Report every line of the data that includes "asio".

[[ RECORDS FOR PROCESSING, beginning ]]

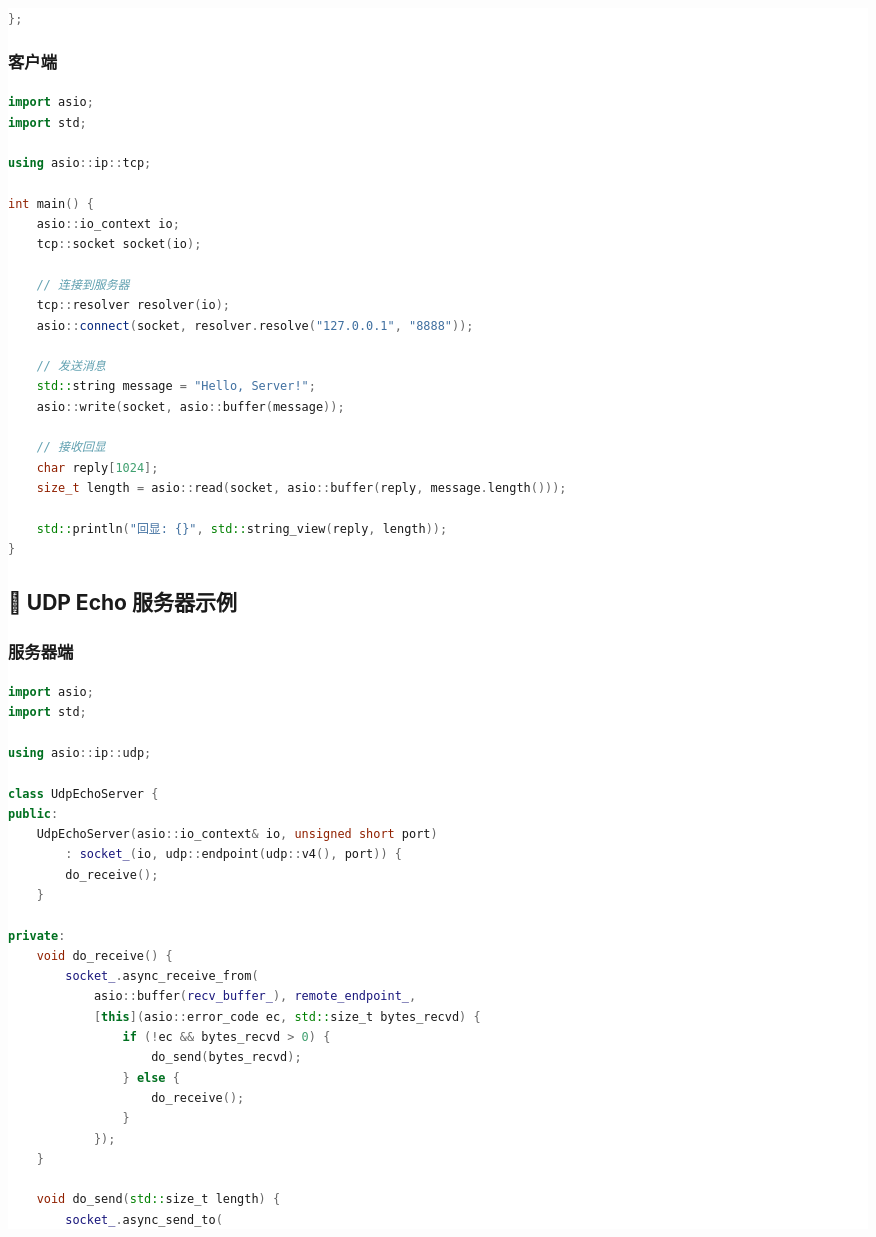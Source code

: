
 ```cpp
};
```

### 客户端

```cpp
import asio;
import std;

using asio::ip::tcp;

int main() {
    asio::io_context io;
    tcp::socket socket(io);
    
    // 连接到服务器
    tcp::resolver resolver(io);
    asio::connect(socket, resolver.resolve("127.0.0.1", "8888"));
    
    // 发送消息
    std::string message = "Hello, Server!";
    asio::write(socket, asio::buffer(message));
    
    // 接收回显
    char reply[1024];
    size_t length = asio::read(socket, asio::buffer(reply, message.length()));
    
    std::println("回显: {}", std::string_view(reply, length));
}
```

## 📡 UDP Echo 服务器示例

### 服务器端

```cpp
import asio;
import std;

using asio::ip::udp;

class UdpEchoServer {
public:
    UdpEchoServer(asio::io_context& io, unsigned short port)
        : socket_(io, udp::endpoint(udp::v4(), port)) {
        do_receive();
    }
    
private:
    void do_receive() {
        socket_.async_receive_from(
            asio::buffer(recv_buffer_), remote_endpoint_,
            [this](asio::error_code ec, std::size_t bytes_recvd) {
                if (!ec && bytes_recvd > 0) {
                    do_send(bytes_recvd);
                } else {
                    do_receive();
                }
            });
    }
    
    void do_send(std::size_t length) {
        socket_.async_send_to(
```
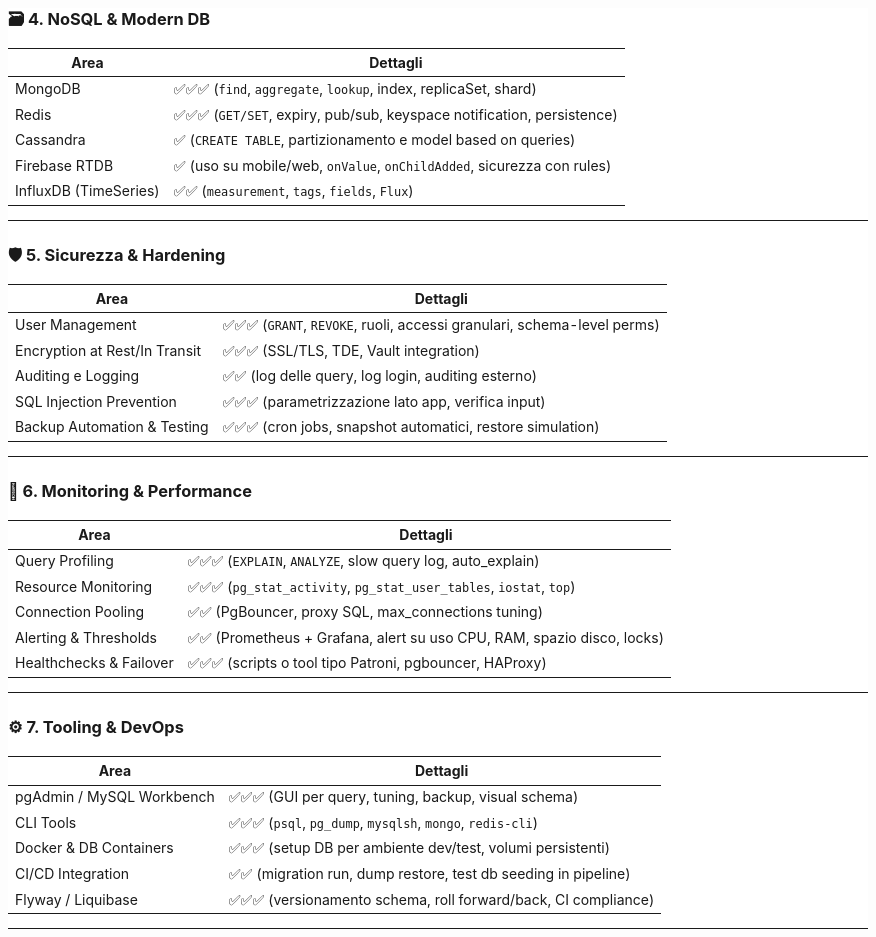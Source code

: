 
### 🗃️ 4. **NoSQL & Modern DB**

| Area                  | Dettagli                                                                |
| --------------------- | ----------------------------------------------------------------------- |
| MongoDB               | ✅✅✅ (`find`, `aggregate`, `lookup`, index, replicaSet, shard)        |
| Redis                 | ✅✅✅ (`GET/SET`, expiry, pub/sub, keyspace notification, persistence) |
| Cassandra             | ✅ (`CREATE TABLE`, partizionamento e model based on queries)           |
| Firebase RTDB         | ✅ (uso su mobile/web, `onValue`, `onChildAdded`, sicurezza con rules)  |
| InfluxDB (TimeSeries) | ✅✅ (`measurement`, `tags`, `fields`, `Flux`)                          |

---

### 🛡️ 5. **Sicurezza & Hardening**

| Area                          | Dettagli                                                                 |
| ----------------------------- | ------------------------------------------------------------------------ |
| User Management               | ✅✅✅ (`GRANT`, `REVOKE`, ruoli, accessi granulari, schema-level perms) |
| Encryption at Rest/In Transit | ✅✅✅ (SSL/TLS, TDE, Vault integration)                                 |
| Auditing e Logging            | ✅✅ (log delle query, log login, auditing esterno)                      |
| SQL Injection Prevention      | ✅✅✅ (parametrizzazione lato app, verifica input)                      |
| Backup Automation & Testing   | ✅✅✅ (cron jobs, snapshot automatici, restore simulation)              |

---

### 🧪 6. **Monitoring & Performance**

| Area                    | Dettagli                                                                |
| ----------------------- | ----------------------------------------------------------------------- |
| Query Profiling         | ✅✅✅ (`EXPLAIN`, `ANALYZE`, slow query log, auto_explain)             |
| Resource Monitoring     | ✅✅✅ (`pg_stat_activity`, `pg_stat_user_tables`, `iostat`, `top`)     |
| Connection Pooling      | ✅✅ (PgBouncer, proxy SQL, max_connections tuning)                     |
| Alerting & Thresholds   | ✅✅ (Prometheus + Grafana, alert su uso CPU, RAM, spazio disco, locks) |
| Healthchecks & Failover | ✅✅✅ (scripts o tool tipo Patroni, pgbouncer, HAProxy)                |

---

### ⚙️ 7. **Tooling & DevOps**

| Area                      | Dettagli                                                        |
| ------------------------- | --------------------------------------------------------------- |
| pgAdmin / MySQL Workbench | ✅✅✅ (GUI per query, tuning, backup, visual schema)           |
| CLI Tools                 | ✅✅✅ (`psql`, `pg_dump`, `mysqlsh`, `mongo`, `redis-cli`)     |
| Docker & DB Containers    | ✅✅✅ (setup DB per ambiente dev/test, volumi persistenti)     |
| CI/CD Integration         | ✅✅ (migration run, dump restore, test db seeding in pipeline) |
| Flyway / Liquibase        | ✅✅✅ (versionamento schema, roll forward/back, CI compliance) |

---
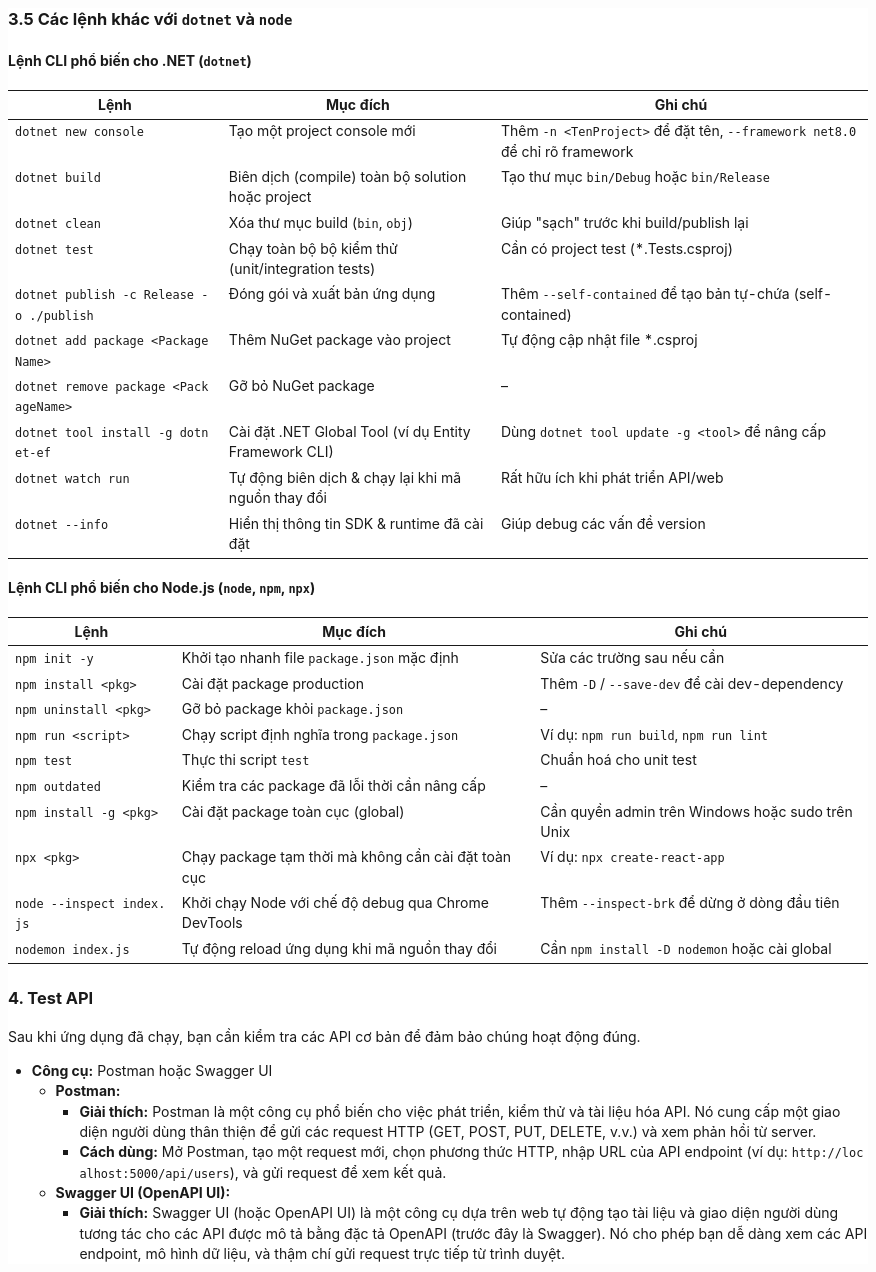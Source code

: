 ### 3.5 Các lệnh khác với `dotnet` và `node`

#### Lệnh CLI phổ biến cho .NET (`dotnet`)

| Lệnh | Mục đích | Ghi chú |
|------|----------|---------|
| `dotnet new console` | Tạo một project console mới | Thêm `-n <TenProject>` để đặt tên, `--framework net8.0` để chỉ rõ framework |
| `dotnet build` | Biên dịch (compile) toàn bộ solution hoặc project | Tạo thư mục `bin/Debug` hoặc `bin/Release` |
| `dotnet clean` | Xóa thư mục build (`bin`, `obj`) | Giúp "sạch" trước khi build/publish lại |
| `dotnet test` | Chạy toàn bộ bộ kiểm thử (unit/integration tests) | Cần có project test (*.Tests.csproj) |
| `dotnet publish -c Release -o ./publish` | Đóng gói và xuất bản ứng dụng | Thêm `--self-contained` để tạo bản tự-chứa (self-contained) |
| `dotnet add package <PackageName>` | Thêm NuGet package vào project | Tự động cập nhật file *.csproj |
| `dotnet remove package <PackageName>` | Gỡ bỏ NuGet package | – |
| `dotnet tool install -g dotnet-ef` | Cài đặt .NET Global Tool (ví dụ Entity Framework CLI) | Dùng `dotnet tool update -g <tool>` để nâng cấp |
| `dotnet watch run` | Tự động biên dịch & chạy lại khi mã nguồn thay đổi | Rất hữu ích khi phát triển API/web |
| `dotnet --info` | Hiển thị thông tin SDK & runtime đã cài đặt | Giúp debug các vấn đề version |

#### Lệnh CLI phổ biến cho Node.js (`node`, `npm`, `npx`)

| Lệnh | Mục đích | Ghi chú |
|------|----------|---------|
| `npm init -y` | Khởi tạo nhanh file `package.json` mặc định | Sửa các trường sau nếu cần |
| `npm install <pkg>` | Cài đặt package production | Thêm `-D` / `--save-dev` để cài dev-dependency |
| `npm uninstall <pkg>` | Gỡ bỏ package khỏi `package.json` | – |
| `npm run <script>` | Chạy script định nghĩa trong `package.json` | Ví dụ: `npm run build`, `npm run lint` |
| `npm test` | Thực thi script `test` | Chuẩn hoá cho unit test |
| `npm outdated` | Kiểm tra các package đã lỗi thời cần nâng cấp | – |
| `npm install -g <pkg>` | Cài đặt package toàn cục (global) | Cần quyền admin trên Windows hoặc sudo trên Unix |
| `npx <pkg>` | Chạy package tạm thời mà không cần cài đặt toàn cục | Ví dụ: `npx create-react-app` |
| `node --inspect index.js` | Khởi chạy Node với chế độ debug qua Chrome DevTools | Thêm `--inspect-brk` để dừng ở dòng đầu tiên |
| `nodemon index.js` | Tự động reload ứng dụng khi mã nguồn thay đổi | Cần `npm install -D nodemon` hoặc cài global |

### 4. Test API

Sau khi ứng dụng đã chạy, bạn cần kiểm tra các API cơ bản để đảm bảo chúng hoạt động đúng.

*   **Công cụ:** Postman hoặc Swagger UI
    *   **Postman:**
        *   **Giải thích:** Postman là một công cụ phổ biến cho việc phát triển, kiểm thử và tài liệu hóa API. Nó cung cấp một giao diện người dùng thân thiện để gửi các request HTTP (GET, POST, PUT, DELETE, v.v.) và xem phản hồi từ server.
        *   **Cách dùng:** Mở Postman, tạo một request mới, chọn phương thức HTTP, nhập URL của API endpoint (ví dụ: `http://localhost:5000/api/users`), và gửi request để xem kết quả.
    *   **Swagger UI (OpenAPI UI):**
        *   **Giải thích:** Swagger UI (hoặc OpenAPI UI) là một công cụ dựa trên web tự động tạo tài liệu và giao diện người dùng tương tác cho các API được mô tả bằng đặc tả OpenAPI (trước đây là Swagger). Nó cho phép bạn dễ dàng xem các API endpoint, mô hình dữ liệu, và thậm chí gửi request trực tiếp từ trình duyệt.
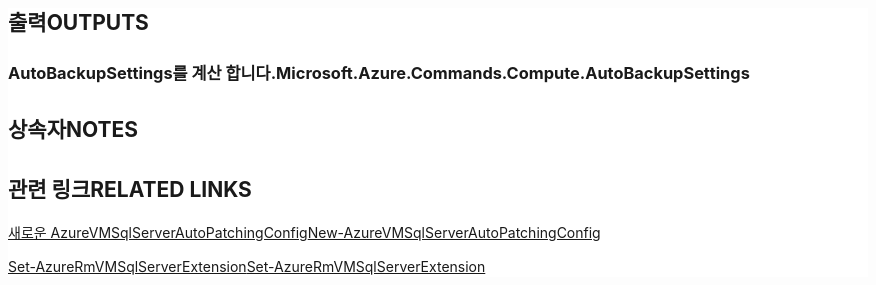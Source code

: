 ## <span data-ttu-id="da608-172">출력</span><span class="sxs-lookup"><span data-stu-id="da608-172">OUTPUTS</span></span>

### <span data-ttu-id="da608-173">AutoBackupSettings를 계산 합니다.</span><span class="sxs-lookup"><span data-stu-id="da608-173">Microsoft.Azure.Commands.Compute.AutoBackupSettings</span></span>

## <span data-ttu-id="da608-174">상속자</span><span class="sxs-lookup"><span data-stu-id="da608-174">NOTES</span></span>

## <span data-ttu-id="da608-175">관련 링크</span><span class="sxs-lookup"><span data-stu-id="da608-175">RELATED LINKS</span></span>

[<span data-ttu-id="da608-176">새로운 AzureVMSqlServerAutoPatchingConfig</span><span class="sxs-lookup"><span data-stu-id="da608-176">New-AzureVMSqlServerAutoPatchingConfig</span></span>](./New-AzureVMSqlServerAutoPatchingConfig.md)

[<span data-ttu-id="da608-177">Set-AzureRmVMSqlServerExtension</span><span class="sxs-lookup"><span data-stu-id="da608-177">Set-AzureRmVMSqlServerExtension</span></span>](./Set-AzureRMVMSqlServerExtension.md)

[[ RECORDS FOR PROCESSING, end ]]

:: FINISHED EXERCISE ::
import asio;
using asio::ip::tcp;
    asio::io_context io;
    asio::connect(socket, resolver.resolve("127.0.0.1", "8888"));
    asio::write(socket, asio::buffer(message));
    size_t length = asio::read(socket, asio::buffer(reply, message.length()));
import asio;
using asio::ip::udp;
    UdpEchoServer(asio::io_context& io, unsigned short port)
            asio::buffer(recv_buffer_), remote_endpoint_,
            [this](asio::error_code ec, std::size_t bytes_recvd) {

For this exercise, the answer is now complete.